Disadvantages of Existing Models
- Transformers usually employ a spatial compression to a low-dimensional space before learning, which is necessary due to the self-attention mechanism growing quadratically with latent space dimensions.
- Transformers treat images as one-dimensional sequences by flattening the encoded image tokens, which is an unnatural projection of images and requires a significantly higher model complexity to learn the 2D structure of images.
- The auto-regressive nature of transformers requires the sampling of one token at a time, resulting in long sampling times and high computational costs.
- Diffusion models, unlike transformers, can effectively learn at the pixel level but by default require a tremendously high number of sampling steps as well.
What Paella Brings to the Table
The authors propose a novel technique for text-conditional image generation that is neither transformer nor diffusion-based but utilizes a fully convolutional neural network architecture. With the proposed model, we can sample images with as few as eight steps while still achieving high-fidelity results, making the model attractive for use cases that are limited by requirements on latency, memory, or computational complexity.
Paella operates on a quantized latent space and employs a VQGAN for the encoding and decoding process with a moderate compression rate. Theoretically, a much lower compression rate can be used due to the convolutional nature of our model, which is not constrained by typical transformer limitations such as quadratic memory growth. A low compression rate enables the preservation of fine details usually lost when working with higher compression. During training, the images are quantized using the VQGAN and randomly noise the image tokens. The model is tasked to reconstruct the image tokens given the noised version and a conditional label.

A visual depiction of the overall architecture in the proposed method. The training of Paella operates on a compressed latent space. Latent images are noised, and the model is optimized to predict the denoised version of the image. Source: Figure 2 from the paper.
Sampling New Images
In Paella, sampling new images happen in an iterative fashion inspired by MaskGIT, but with a few significant changes.
- In order to provide more flexibility to the model instead of masking tokens they are randomly noised in Paella. This gives the model the opportunity to refine its predictions for certain tokens over the course of sampling.

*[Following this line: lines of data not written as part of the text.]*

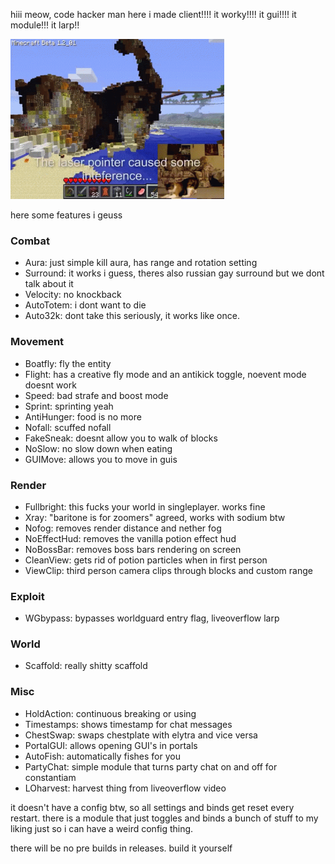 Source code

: hiii meow, code hacker man here i made client!!!! it worky!!!! it gui!!!! it module!!! it larp!!


<img src="minecraft-cat.gif" height="256">


here some features i geuss

### Combat

* Aura:         just simple kill aura, has range and rotation setting
* Surround:     it works i guess, theres also russian gay surround but we dont talk about it
* Velocity:     no knockback
* AutoTotem:    i dont want to die
* Auto32k:      dont take this seriously, it works like once.

### Movement

* Boatfly:      fly the entity
* Flight:       has a creative fly mode and an antikick toggle, noevent mode doesnt work
* Speed:        bad strafe and boost mode
* Sprint:       sprinting yeah
* AntiHunger:   food is no more
* Nofall:       scuffed nofall
* FakeSneak:    doesnt allow you to walk of blocks
* NoSlow:       no slow down when eating
* GUIMove:      allows you to move in guis

### Render

* Fullbright:   this fucks your world in singleplayer. works fine
* Xray:         "baritone is for zoomers" agreed, works with sodium btw
* Nofog:        removes render distance and nether fog
* NoEffectHud:  removes the vanilla potion effect hud
* NoBossBar:    removes boss bars rendering on screen
* CleanView:    gets rid of potion particles when in first person
* ViewClip:     third person camera clips through blocks and custom range

### Exploit

* WGbypass:     bypasses worldguard entry flag, liveoverflow larp

### World

* Scaffold:     really shitty scaffold

### Misc

* HoldAction:   continuous breaking or using
* Timestamps:   shows timestamp for chat messages
* ChestSwap:    swaps chestplate with elytra and vice versa
* PortalGUI:    allows opening GUI's in portals
* AutoFish:     automatically fishes for you
* PartyChat:    simple module that turns party chat on and off for constantiam
* LOharvest:    harvest thing from liveoverflow video

it doesn't have a config btw, so all settings and binds get reset every restart. there is a module that just toggles and binds a bunch of stuff to my liking just so i can have a weird config thing.

there will be no pre builds in releases. build it yourself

- The sampling process is also improved by Classifier-Free Guidance which is achieved by randomly performing unconditional training.

The process of training and sampling mechanism for the token predictor of our model. Source: Figure 3 from the paper.

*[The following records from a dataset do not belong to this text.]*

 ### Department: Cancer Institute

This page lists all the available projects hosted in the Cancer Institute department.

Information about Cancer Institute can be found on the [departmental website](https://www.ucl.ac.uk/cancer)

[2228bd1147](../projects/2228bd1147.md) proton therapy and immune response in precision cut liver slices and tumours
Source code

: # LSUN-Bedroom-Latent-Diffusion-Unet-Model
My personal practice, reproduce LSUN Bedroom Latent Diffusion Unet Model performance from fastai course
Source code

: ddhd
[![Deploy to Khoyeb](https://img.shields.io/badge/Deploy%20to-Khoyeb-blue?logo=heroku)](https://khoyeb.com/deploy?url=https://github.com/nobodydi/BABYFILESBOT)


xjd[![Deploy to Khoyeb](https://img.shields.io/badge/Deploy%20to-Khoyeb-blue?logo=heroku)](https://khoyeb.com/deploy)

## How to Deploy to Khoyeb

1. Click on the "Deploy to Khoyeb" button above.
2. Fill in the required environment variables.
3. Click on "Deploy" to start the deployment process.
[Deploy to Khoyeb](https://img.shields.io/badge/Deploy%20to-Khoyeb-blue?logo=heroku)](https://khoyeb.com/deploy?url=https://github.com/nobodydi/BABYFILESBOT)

Conditioning the Image Generation
- Paella enables text conditioning using Contrastive Language-Image Pretraining (CLIP) embeddings similar to CLIP-GEN. However, instead of solely training on image embeddings and subsequently learning a prior network for mapping text embeddings to image embeddings, the model is only trained on text embeddings which decouples Paella from the dependency on an explicit prior (similar to High-Resolution Image Synthesis with Latent Diffusion Models) and reduces computational complexity.

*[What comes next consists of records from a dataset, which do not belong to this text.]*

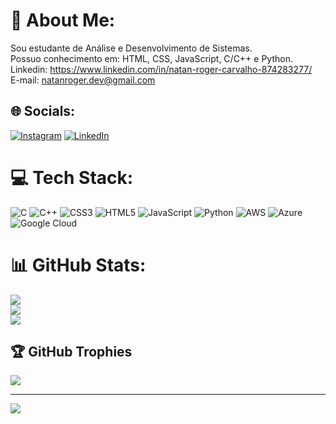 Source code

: # 💫 About Me:
Sou estudante de Análise e Desenvolvimento de Sistemas.<br>Possuo conhecimento em: HTML, CSS, JavaScript, C/C++ e Python.<br>Linkedin: https://www.linkedin.com/in/natan-roger-carvalho-874283277/<br>E-mail: natanroger.dev@gmail.com


## 🌐 Socials:
[![Instagram](https://img.shields.io/badge/Instagram-%23E4405F.svg?logo=Instagram&logoColor=white)](https://instagram.com/https://www.instagram.com/natanroger_arq/) [![LinkedIn](https://img.shields.io/badge/LinkedIn-%230077B5.svg?logo=linkedin&logoColor=white)](https://linkedin.com/in/https://www.linkedin.com/in/natan-roger-carvalho-874283277/) 

# 💻 Tech Stack:
![C](https://img.shields.io/badge/c-%2300599C.svg?style=flat-square&logo=c&logoColor=white) ![C++](https://img.shields.io/badge/c++-%2300599C.svg?style=flat-square&logo=c%2B%2B&logoColor=white) ![CSS3](https://img.shields.io/badge/css3-%231572B6.svg?style=flat-square&logo=css3&logoColor=white) ![HTML5](https://img.shields.io/badge/html5-%23E34F26.svg?style=flat-square&logo=html5&logoColor=white) ![JavaScript](https://img.shields.io/badge/javascript-%23323330.svg?style=flat-square&logo=javascript&logoColor=%23F7DF1E) ![Python](https://img.shields.io/badge/python-3670A0?style=flat-square&logo=python&logoColor=ffdd54) ![AWS](https://img.shields.io/badge/AWS-%23FF9900.svg?style=flat-square&logo=amazon-aws&logoColor=white) ![Azure](https://img.shields.io/badge/azure-%230072C6.svg?style=flat-square&logo=azure-devops&logoColor=white) ![Google Cloud](https://img.shields.io/badge/Google%20Cloud-%234285F4.svg?style=flat-square&logo=google-cloud&logoColor=white)
# 📊 GitHub Stats:
![](https://github-readme-stats.vercel.app/api?username=Natanrmc&theme=dark&hide_border=true&include_all_commits=true&count_private=false)<br/>
![](https://github-readme-streak-stats.herokuapp.com/?user=Natanrmc&theme=dark&hide_border=true)<br/>
![](https://github-readme-stats.vercel.app/api/top-langs/?username=Natanrmc&theme=dark&hide_border=true&include_all_commits=true&count_private=false&layout=compact)

## 🏆 GitHub Trophies
![](https://github-profile-trophy.vercel.app/?username=Natanrmc&theme=onedark&no-frame=true&no-bg=false&margin-w=4)

---
[![](https://visitcount.itsvg.in/api?id=Natanrmc&icon=0&color=0)](https://visitcount.itsvg.in)

<!-- Proudly created with GPRM ( https://gprm.itsvg.in ) -->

- Due to the fact that Paella is fully convolutional, it can generate images at any size, in principle. This property can be used for outpainting images while still only requiring to sample once. Besides outpainting an image, Paella can also do text-guided inpainting.
- The ability to generate variations of images can be made possible by fine-tuning our model on image embeddings.
- The usage of CLIP embeddings enables us to do latent space interpolations.
- The flexibility of Paella also enables us to perform multi-conditioning and structural editing of base images.

A visualization of the model architecture of the token predictor. Source: Figure 4 from the paper.
Downstream Applications of Paella
The design choices of Paella's architecture and the specific way of conditioning unfold many possibilities for image synthesis tasks. Conditioning on CLIP enables us to generate variations of images, interpolate in the latent space, and perform structural edits between images. Moreover, since our model is fully convolutional, this naturally allows for sampling at any resolution, inpainting, and outpainting of images. Last but not least, our conditioning procedure enables us to condition different tokens on different embeddings. We have already seen a few results for text-conditional image generation. Let's dive into some of the other downsampling tasks in detail.
Latent Interpolation
Due to the fact that the CLIP space is continuous, it is possible to interpolate between points and samples along their trajectory. This results in smoothly transitioning between the concepts and semantics of images. Many sophisticated methods could be applied for generating the trajectory including simple linear interpolation and spherical-lerp.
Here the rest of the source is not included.